Task item: Extract each line from the entries below that has the string "связей" in it.

Material for this task:
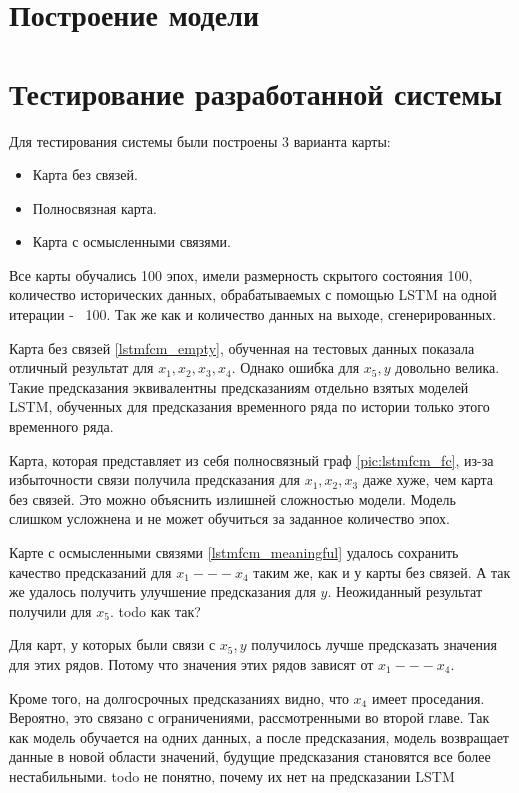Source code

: \section{Построение модели}

\section{Тестирование разработанной системы}

Для тестирования системы были построены 3 варианта карты:
\begin{itemize}
	\item Карта без связей.
	\item Полносвязная карта.
	\item Карта с осмысленными связями.
\end{itemize}

Все карты обучались 100 эпох, имели размерность скрытого состояния 100,
количество исторических данных, обрабатываемых с помощью LSTM на одной итерации -~ 100.
Так же как и количество данных на выходе, сгенерированных.


Карта без связей \ref{lstmfcm_empty}, обученная на тестовых данных
показала отличный результат для $ x_1, x_2, x_3, x_4  $. Однако ошибка
для $ x_5, y $ довольно велика. Такие предсказания эквивалентны предсказаниям
отдельно взятых моделей LSTM, обученных для предсказания временного ряда
по истории только этого временного ряда.

Карта, которая представляет из себя полносвязный граф \ref{pic:lstmfcm_fc},
из-за избыточности связи получила предсказания для $ x_1, x_2, x_3 $ даже
хуже, чем карта без связей. Это можно объяснить излишней сложностью модели.
Модель слишком усложнена и не может обучиться за заданное количество эпох.

Карте с осмысленными связями \ref{lstmfcm_meaningful} удалось сохранить качество
предсказаний для $ x_1 --- x_4 $ таким же, как и у карты без связей.
А так же удалось получить улучшение предсказания для $ y $.
Неожиданный результат получили для $ x_5 $. todo как так?

Для карт, у которых были связи с $ x_5, y $ получилось лучше предсказать значения
для этих рядов. Потому что значения этих рядов зависят от $ x_1 --- x_4 $.

Кроме того, на долгосрочных предсказаниях видно, что $ x_4 $ имеет проседания.
Вероятно, это связано с ограничениями, рассмотренными во второй главе.
Так как модель обучается на одних данных, а после предсказания, модель возвращает
данные в новой области значений, будущие предсказания становятся все более нестабильными.
todo не понятно, почему их нет на предсказании LSTM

Answer section:
	\item Карта без связей.
Карта без связей \ref{lstmfcm_empty}, обученная на тестовых данных
хуже, чем карта без связей. Это можно объяснить излишней сложностью модели.
предсказаний для $ x_1 --- x_4 $ таким же, как и у карты без связей.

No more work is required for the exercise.